President of the Association of Industrial Security and Safety Operators of Nigeria, Dr. Ona Ekhomu, has advised the Federal Government to exercise extreme caution in the mass release of captured Boko Haram fighters. He said this was necessary for the protection of the society from incessant terrorist attacks by ‘inadvertently recycling insurgents into the battlefield’. He said: “releasing suspected insurgents should be based upon concrete evidence of repentance and conversion to true Islam which extols peace. There must be ample evidence of deradicalization.”
Ekhomu, in a press statement on Tuesday, said the recent mass release of 760 Boko Haram suspects by the Joint Intelligence Center of Operation Lafiya Dole was “rather hasty and ill-advised as it would tend to worsen the threats cape of the region. The mass release of suspects without rigorous investigation of each suspect would tend to worsen an already fragile security eco-system. The JIC is an intelligence authority and not an investigative agency. The Criminal Investigation Department of the Military Provost would have been better placed to conduct these inquiries and make recommendations to the political executive for a final decision” he averred.
Ekhomu, who is the first chartered security professional in Nigeria, said that in 2017 a total of 2603 Boko Haram suspects have been released. Prior to the latest mass release, the activities of the previously released detainees should have been documented and analyzed to determine the performance of the mass release program. He said without such a protocol, then the insurgent release program would appear to be “opaque and arbitrary.”

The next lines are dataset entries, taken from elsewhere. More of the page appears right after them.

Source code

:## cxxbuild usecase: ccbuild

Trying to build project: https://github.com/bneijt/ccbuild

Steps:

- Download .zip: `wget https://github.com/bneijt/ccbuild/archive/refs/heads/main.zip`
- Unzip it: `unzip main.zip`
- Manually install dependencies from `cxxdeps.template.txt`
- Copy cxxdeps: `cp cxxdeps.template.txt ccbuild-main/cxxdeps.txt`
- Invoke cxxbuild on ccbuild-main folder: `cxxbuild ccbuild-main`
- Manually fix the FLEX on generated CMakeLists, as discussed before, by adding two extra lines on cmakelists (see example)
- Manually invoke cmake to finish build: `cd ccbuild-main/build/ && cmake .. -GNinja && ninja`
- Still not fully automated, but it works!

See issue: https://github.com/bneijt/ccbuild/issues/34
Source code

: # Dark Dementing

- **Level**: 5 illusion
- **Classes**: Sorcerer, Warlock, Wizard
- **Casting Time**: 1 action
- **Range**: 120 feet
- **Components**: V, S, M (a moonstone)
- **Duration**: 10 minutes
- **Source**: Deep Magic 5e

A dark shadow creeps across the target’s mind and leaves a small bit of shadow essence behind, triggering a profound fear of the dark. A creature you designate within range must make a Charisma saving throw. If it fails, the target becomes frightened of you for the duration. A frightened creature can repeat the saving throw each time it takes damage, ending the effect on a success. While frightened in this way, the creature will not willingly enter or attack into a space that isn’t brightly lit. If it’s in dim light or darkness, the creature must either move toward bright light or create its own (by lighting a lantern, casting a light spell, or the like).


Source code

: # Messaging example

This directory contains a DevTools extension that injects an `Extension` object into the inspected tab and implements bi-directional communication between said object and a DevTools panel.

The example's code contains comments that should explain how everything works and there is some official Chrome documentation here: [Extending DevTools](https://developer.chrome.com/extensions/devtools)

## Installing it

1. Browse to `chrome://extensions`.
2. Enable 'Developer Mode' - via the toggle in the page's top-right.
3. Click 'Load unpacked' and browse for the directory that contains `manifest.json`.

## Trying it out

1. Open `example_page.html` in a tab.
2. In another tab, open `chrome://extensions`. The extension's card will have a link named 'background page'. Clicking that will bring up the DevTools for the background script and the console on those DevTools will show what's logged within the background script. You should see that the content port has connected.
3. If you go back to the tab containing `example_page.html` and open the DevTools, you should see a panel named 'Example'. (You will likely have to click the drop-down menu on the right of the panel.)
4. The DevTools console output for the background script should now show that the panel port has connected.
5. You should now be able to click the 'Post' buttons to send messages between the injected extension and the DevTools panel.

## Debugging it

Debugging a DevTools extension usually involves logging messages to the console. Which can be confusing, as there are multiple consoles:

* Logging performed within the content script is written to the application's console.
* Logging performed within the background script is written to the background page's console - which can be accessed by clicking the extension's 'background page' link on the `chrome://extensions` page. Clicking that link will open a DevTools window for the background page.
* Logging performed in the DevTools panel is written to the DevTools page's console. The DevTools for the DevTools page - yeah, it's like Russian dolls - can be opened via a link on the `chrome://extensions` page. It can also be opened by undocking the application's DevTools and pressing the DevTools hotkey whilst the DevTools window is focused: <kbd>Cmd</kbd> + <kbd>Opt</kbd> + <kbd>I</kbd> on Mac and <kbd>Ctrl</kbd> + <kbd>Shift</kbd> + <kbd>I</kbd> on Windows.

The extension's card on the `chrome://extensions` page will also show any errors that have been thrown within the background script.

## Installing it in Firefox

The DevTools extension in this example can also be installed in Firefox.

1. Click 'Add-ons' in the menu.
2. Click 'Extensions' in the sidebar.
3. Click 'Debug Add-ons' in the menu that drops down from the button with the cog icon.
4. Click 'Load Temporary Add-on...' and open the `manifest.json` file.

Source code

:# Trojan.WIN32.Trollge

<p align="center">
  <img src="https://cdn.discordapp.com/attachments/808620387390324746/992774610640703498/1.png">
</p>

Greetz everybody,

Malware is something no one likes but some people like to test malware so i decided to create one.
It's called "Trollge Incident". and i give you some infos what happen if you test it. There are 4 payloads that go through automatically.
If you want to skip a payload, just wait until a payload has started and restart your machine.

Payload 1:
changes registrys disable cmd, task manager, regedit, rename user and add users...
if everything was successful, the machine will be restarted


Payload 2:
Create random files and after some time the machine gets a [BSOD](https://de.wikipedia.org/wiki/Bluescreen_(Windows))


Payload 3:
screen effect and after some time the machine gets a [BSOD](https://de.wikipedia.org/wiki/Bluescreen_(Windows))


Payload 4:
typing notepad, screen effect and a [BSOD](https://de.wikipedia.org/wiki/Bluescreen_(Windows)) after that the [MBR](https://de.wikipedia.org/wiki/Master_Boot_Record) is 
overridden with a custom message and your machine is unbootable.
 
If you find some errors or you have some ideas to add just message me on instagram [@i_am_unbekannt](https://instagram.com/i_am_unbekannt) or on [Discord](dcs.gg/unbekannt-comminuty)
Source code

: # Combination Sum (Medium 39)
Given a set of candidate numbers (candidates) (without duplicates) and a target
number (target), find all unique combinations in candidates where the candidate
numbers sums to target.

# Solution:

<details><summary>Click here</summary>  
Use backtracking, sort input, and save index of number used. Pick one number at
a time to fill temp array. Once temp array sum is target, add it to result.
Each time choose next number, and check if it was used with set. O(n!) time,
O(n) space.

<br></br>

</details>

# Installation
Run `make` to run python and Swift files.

The security analyst called upon the Federal Government to adequately fund the security programs in the northeast. He said that the frequent mass release of suspects is based upon the fact that the military authorities are not equipped to indefinitely detain prisoners of war. Turning the suspects over to the Borno State government appears to be a way to transfer responsibility away from the military. He said: “ironically, it’s a nation that fights a war and not its military alone. In other words, other agencies are supposed to play their roles – the Police, the Prosecutors, the Judiciary and the Prisons. It is the general failing of these other agencies of state that is over-burdening the military and resulting in these questionable mass release programs that may have the unintended consequence of prolonging the war in the northeast.”
According to Ekhomu, the Boko Haram conflict is classified as a 4th generation warfare. It is asymmetric warfare. Boko Haram’s operational strategy is appropriate messaging to different publics and use of lethal tactics. Captured Boko Haram fighters will quickly assure their captors that they have experienced ideological rebirth as a survival mechanism, even when such assertion is untrue. However, these fighters are free to resume attacks after being handed over to the poorly-resourced Borno State government.
He urged the Federal Government to be acutely aware of the paradigm shift in warfare and formulate prisoner release decisions based upon the realities of 4th generation warfare. He added: “When a suicide bomber blows himself or herself up in a mosque, it is a win for the insurgents.”
Ekhomu praised the Nigerian military for its bravery and brilliance in battle. However, he lamented that the military was being over-stretched by different internal security threats, and there was no need to prolong the Boko Haram conflict longer than necessary by making faulty decisions. He called for the building of high security prison facilities in Borno State where suspects can be held for longer periods of time and be exposed to psychologists and moderate imams who can work on their conversion to mainstream Islam prior to their release. He said that the decision to release terrorism suspects must be made after careful psychological testing and evaluation by credentialed professionals. That should form the basis for the decision to reintegrate each fighter into civil society. He said that the Borno State Government does not have the capacity to carry out the intricate assessment and evaluation of deradicalization and ideological reorientation of each Boko Haram fighter handed over to them.